Obama will Konzerne und Wahlkampfspender nicht vor den Kopf stoßen
Ein echter Schulterschluss zwischen Weißem Haus und der Graswurzel-Bewegung ist aus Sicht von einflussreichen Obama-Beratern wie dem Berkeley-Professor Robert Reich gleichwohl unwahrscheinlich. Obama, sagt Reich, sei “linker Populismus fremd” und der Wall Street im Grunde noch immer verbunden. Zudem bestehe die Gefahr, dass nennenswerte Wahlkampfspenden ausblieben, wenn “Corporate America”, die Speerspitze der Mega-Konzerne, einmal nachhaltig verprellt sei. Bei den Republikanern wächst unterdessen der Druck, endlich konkreter zu werden beim alles überlagernden Thema “Wirtschaft und Beschäftigung”. Bis dato haben alle Präsidentschaftskandidaten nur die Gassenhauer der parteieigenen Orthodoxie angestimmt: Steuern senken, Staatsausgaben (heißt Sozialausgaben) zurückfahren, Bürokratie stutzen, auf den Markt und den lieben Gott vertrauen.

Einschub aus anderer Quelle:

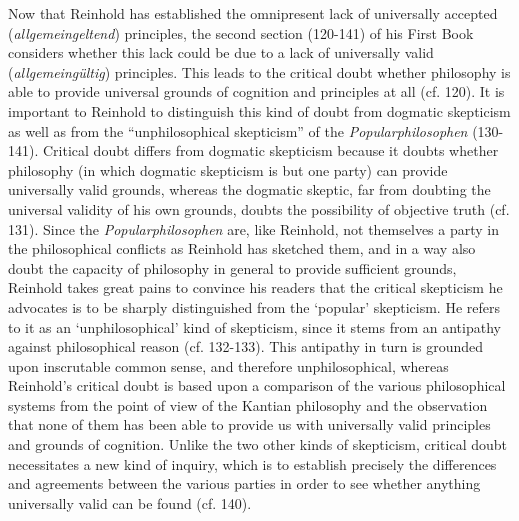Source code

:  Now that Reinhold has established the omnipresent lack of universally accepted (\textit{allgemeingeltend}) principles, the second section (120{-}141) of his First Book considers whether this lack could be due to a lack of universally valid (\textit{allgemeing\"{u}ltig}) principles. This leads to the critical doubt whether philosophy is able to provide universal grounds of cognition and principles at all (cf. 120). It is important to Reinhold to distinguish this kind of doubt from dogmatic skepticism as well as from the ``unphilosophical skepticism'' of the \textit{Popularphilosophen }(130{-}141). Critical doubt differs from dogmatic skepticism because it doubts whether philosophy (in which dogmatic skepticism is but one party) can provide universally valid grounds, whereas the dogmatic skeptic, far from doubting the universal validity of his own grounds, doubts the possibility of objective truth (cf. 131). Since the \textit{Popularphilosophen} are, like Reinhold, not themselves a party in the philosophical conflicts as Reinhold has sketched them, and in a way also doubt the capacity of philosophy in general to provide sufficient grounds, Reinhold takes great pains to convince his readers that the critical skepticism he advocates is to be sharply distinguished from the `popular' skepticism. He refers to it as an `unphilosophical' kind of skepticism, since it stems from an antipathy against philosophical reason (cf. 132{-}133). This antipathy in turn is grounded upon inscrutable common sense, and therefore unphilosophical, whereas Reinhold's critical doubt is based upon a comparison of the various philosophical systems from the point of view of the Kantian philosophy and the observation that none of them has been able to provide us with universally valid principles and grounds of cognition. Unlike the two other kinds of skepticism, critical doubt necessitates a new kind of inquiry, which is to establish precisely the differences and agreements between the various parties in order to see whether anything universally valid can be found (cf. 140).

“Das reicht nicht”, schreiben einflussreiche konservative Kommentatoren. Sie verweisen auf statistisch zweifelsfrei belegte Zahlen staatlicher Stellen. Danach sind die Durchschnittslöhne der Amerikaner in den vergangenen zwei Jahrzehnten schrittweise deutlich gesunken. Inzwischen sind 14 Millionen Amerikaner (inoffiziell 25 Millionen) arbeitslos gemeldet. Parallel dazu hat die Schicht der Reichen, die im Jahr mehr als eine Million Dollar zur Verfügung haben, ihren Wohlstand deutlich vergrößern können. Die fortschreitende Zwei-Teilung des Landes in Gewinner und Verlierer, die sozialen Sprengstoff bietet und in zahlreichen Büchern und Analysen eine immer zentralere Rolle spielt, wird am Dienstag im Dartmouth College von New Hampshire die Diskussion beherrschen. Dann treten die republikanischen Präsidentschaftskandidaten zur großen Fernsehdebatte an. Schlüsselfrage: Wer rettet die Mittelschicht? Und wie?